Muhterem Beyefendiler, Saygıdeğer hanımefendiler!
Yeni bir bayram gününü idrak ediyoruz. Bu bayramın, hepinize huzur, sağlık ve saadet getirmesini, bütün günlerinizin bayram sevinci ile dolu olmasını Cenâb-ı Allah’tan niyaz ederim.
Allah’ın dostu olmanın, O’nun yolunda olmanın, O’nun yolunda mutluluğu yaşamanın sağladığı nimetler dâim olur inşallah.
‘Allah’ deyince aklınıza sâdece mutluluk gelmeli. Hiç kimse Allah’tan korkmamalı. Çünkü Allah, korkulacak bir varlık değildir. Sevilecek, sayılacak, emir ve yasaklarına harfiyen riâyet edilecek ve bu suretle dost olunacak bir güçtür. Bâzı insanlar için Allah, sâdece cezalandıran bir varlıktır. Bu düşünce doğru değildir. O; ancak emirlerine uygun olmayanları cezalandırır. Allah’tan korkanlar, O’nun koyduğu hükümleri yok farzedip cehenneme gideceklerinden emin olanlardır. Allah kimseyi cezalandırmak istemez. Nefsine veya şeytana uyup emirlerine riâyet etmeyenlerden tevbe edenlerin tevbesini kabul eder, affeder. O, düşünemeyeceğimiz kadar kolaylaştırdığı şartlar altında hepinizi cennetine almaya hazırdır.

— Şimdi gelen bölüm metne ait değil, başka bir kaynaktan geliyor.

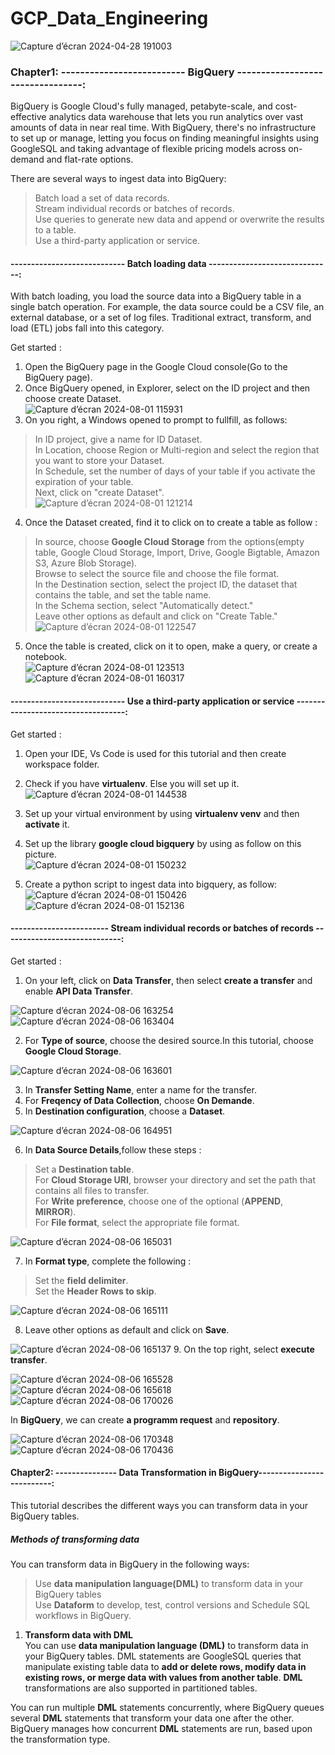 # GCP_Data_Engineering

![Capture d’écran 2024-04-28 191003](https://github.com/GDIATTA/GCP_Data_Engineering/assets/147615966/fb840ecf-7eb7-4f31-8f9a-c4b961166fb8)

### Chapter1: -------------------------- BigQuery  ---------------------------------:
BigQuery is Google Cloud's fully managed, petabyte-scale, and cost-effective analytics data warehouse that lets you run analytics over vast amounts of data in near real time. With BigQuery, there's no infrastructure to set up or manage, letting you focus on finding meaningful insights using GoogleSQL and taking advantage of flexible pricing models across on-demand and flat-rate options.<br>

There are several ways to ingest data into BigQuery:<br>
> Batch load a set of data records.<br>
> Stream individual records or batches of records.<br>
> Use queries to generate new data and append or overwrite the results to a table.<br>
> Use a third-party application or service.<br>

#### ---------------------------- Batch loading data ------------------------------:
With batch loading, you load the source data into a BigQuery table in a single batch operation. For example, the data source could be a CSV file, an external database, or a set of log files. Traditional extract, transform, and load (ETL) jobs fall into this category.<br>

Get started : <br>
1. Open the BigQuery page in the Google Cloud console(Go to the BigQuery page).<br>
2. Once BigQuery opened, in Explorer, select on the ID project and then choose create Dataset.<br>
![Capture d’écran 2024-08-01 115931](https://github.com/user-attachments/assets/815bf06c-b539-46f0-9a8d-adafa167a847)
3. On you right, a Windows opened to prompt to fullfill, as follows:<br>
> In ID project, give a name for ID Dataset.<br>
> In Location, choose Region or Multi-region and select the region that you want to store your Dataset.<br>
> In Schedule, set the number of days of your table if you activate the expiration of your table.<br>
> Next, click on "create Dataset".<br>
![Capture d’écran 2024-08-01 121214](https://github.com/user-attachments/assets/debab317-d8b6-48ec-9c84-4ae977d66a21)

4. Once the Dataset created, find it to click on to create a table as follow :<br>
> In source, choose **Google Cloud Storage** from the options(empty table, Google Cloud Storage, Import, Drive, Google Bigtable, Amazon S3, Azure Blob Storage).<br>
> Browse to select the source file and choose the file format.<br>
> In the Destination section, select the project ID, the dataset that contains the table, and set the table name.<br>
> In the Schema section, select "Automatically detect."<br>
> Leave other options as default and click on "Create Table."<br>
![Capture d’écran 2024-08-01 122547](https://github.com/user-attachments/assets/15a5a6b6-ee23-4e2f-9656-3d24431d8b37)

5. Once the table is created, click on it to open, make a query, or create a notebook.<br>
![Capture d’écran 2024-08-01 123513](https://github.com/user-attachments/assets/688b5642-68d4-4ce8-9750-27736fb93f8a)
![Capture d’écran 2024-08-01 160317](https://github.com/user-attachments/assets/b095d264-7f72-4f0b-9c38-bccf26edb346)

#### ---------------------------- Use a third-party application or service -----------------------------------:
Get started :

1. Open your IDE, Vs Code is used for this tutorial and then create workspace folder.<br>
2. Check if you have **virtualenv**. Else you will set up it. <br>
  ![Capture d’écran 2024-08-01 144538](https://github.com/user-attachments/assets/58433284-09f2-431e-930c-6816aa2bce87)

3. Set up your virtual environment by using **virtualenv venv** and then **activate** it. <br>
4. Set up the library **google cloud bigquery** by using as follow on this picture. <br>
    ![Capture d’écran 2024-08-01 150232](https://github.com/user-attachments/assets/5ef90633-9da4-4832-b992-d9034050b542)
5. Create a python script to ingest data into bigquery, as follow: <br>
   ![Capture d’écran 2024-08-01 150426](https://github.com/user-attachments/assets/ab3f8160-b5ca-4465-9d52-4131641aa9b5)
   ![Capture d’écran 2024-08-01 152136](https://github.com/user-attachments/assets/174e9b99-28de-4129-a75e-24578a9c101c)


#### ------------------------ Stream individual records or batches of records -----------------------------:

Get started : <br>

1. On your left, click on **Data Transfer**, then select **create a transfer** and enable **API Data Transfer**.<br>

  ![Capture d’écran 2024-08-06 163254](https://github.com/user-attachments/assets/651a3a05-9c05-497c-ae8e-7c28a21d9bf3)
  ![Capture d’écran 2024-08-06 163404](https://github.com/user-attachments/assets/e3f6f8f3-60d4-4e30-8778-5967846aef3d)

2. For **Type of source**, choose the desired source.In this tutorial, choose **Google Cloud Storage**.<br>

  ![Capture d’écran 2024-08-06 163601](https://github.com/user-attachments/assets/ab0c2709-eb3a-4dbd-879e-f3dc0425efae)
  
3. In **Transfer Setting Name**, enter a name for the transfer.<br>
4. For **Freqency of Data Collection**, choose **On Demande**.<br>
5. In **Destination configuration**, choose a **Dataset**.<br>

  ![Capture d’écran 2024-08-06 164951](https://github.com/user-attachments/assets/e6576c47-798d-4b20-9947-6083caecae8c)
  
6. In **Data Source Details**,follow these steps :<br>
>  Set a **Destination table**.<br>
>  For **Cloud Storage URI**, browser your directory and set the path that contains all files to transfer.<br>
>  For **Write preference**, choose one of the optional (**APPEND**, **MIRROR**).<br>
>  For **File format**, select the appropriate file format.<br>

![Capture d’écran 2024-08-06 165031](https://github.com/user-attachments/assets/31362844-e615-4838-b421-ddb9c7b66759)

7. In **Format type**, complete the following :<br>
> Set the **field delimiter**.<br>
> Set the **Header Rows to skip**.<br>

![Capture d’écran 2024-08-06 165111](https://github.com/user-attachments/assets/151472bf-76ee-47c2-9fce-ec294ecbd205)

8. Leave other options as default and click on **Save**.<br>

![Capture d’écran 2024-08-06 165137](https://github.com/user-attachments/assets/f4f14f89-a247-4b76-98d7-349cd8f92003)
9. On the top right, select **execute transfer**.<br>

![Capture d’écran 2024-08-06 165528](https://github.com/user-attachments/assets/ce7ef00f-2b89-43cd-8632-64f7a4430526)
![Capture d’écran 2024-08-06 165618](https://github.com/user-attachments/assets/cb34e84b-33dc-4e15-900b-9b790956183f)
![Capture d’écran 2024-08-06 170026](https://github.com/user-attachments/assets/a0632774-236c-4bd1-b697-035672e33f3f)

In **BigQuery**, we can create **a programm request** and **repository**.<br>

![Capture d’écran 2024-08-06 170348](https://github.com/user-attachments/assets/f54d0e23-581e-4e95-b111-fdf972cfd945)
![Capture d’écran 2024-08-06 170436](https://github.com/user-attachments/assets/b0e678ee-3515-4b07-a5f0-d3eb3f1cc0be)

#### Chapter2: --------------- Data Transformation in BigQuery--------------------------:

This tutorial describes the different ways you can transform data in your BigQuery tables.<br>


##### Methods of transforming data <br>

You can transform data in BigQuery in the following ways:<br>
> Use **data manipulation language(DML)** to transform data in your BigQuery tables<br>
> Use **Dataform** to develop, test, control versions and Schedule SQL workflows in BigQuery.<br>

1. **Transform data with DML**<br>
You can use **data manipulation language (DML)** to transform data in your BigQuery tables. DML statements are GoogleSQL queries that manipulate existing table data to **add or delete rows, modify data in existing rows, or merge data with values from another table**. **DML** transformations are also supported in partitioned tables.<br>

You can run multiple **DML** statements concurrently, where BigQuery queues several **DML** statements that transform your data one after the other. BigQuery manages how concurrent **DML** statements are run, based upon the transformation type.<br>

Allah biz insanları, yarattığı her türlü mahlûktan daha fazla seviyor. Sevmeseydi biz insanları, herhangi bir mahlûk gibi yaratabilirdi. O bizi, bizim kendisini sevdiğimizden çok daha derin ve engin bir sevgiyle seviyor. ‘Beni anarsanız, ben de sizi anarım. Siz bana yaklaşırsanız ben size daha fazla yaklaşırım. Benden isteyiniz, vereyim…’ Diyor.
Bizi yaratırken zengin yaratmıştır. Gören gözlerimiz zenginliktir. Duyan kulaklarımız, konuşabilen dilimiz, elimiz, ayağımız… sâhibi olduğumuz her bir organımız ve o organımızın en küçük parçacığı bile zenginliktir. Bu zenginliklere yeterli ölçüde şükredildiğinde, bilinmeli ki Cenâb-ı Allah, insanoğluna daha büyük zenginlikler, mutluluklar verecektir.
Bu müjdelerle yaşayacağınız bayram sevinçleri ve mutlulukları dâim olsun.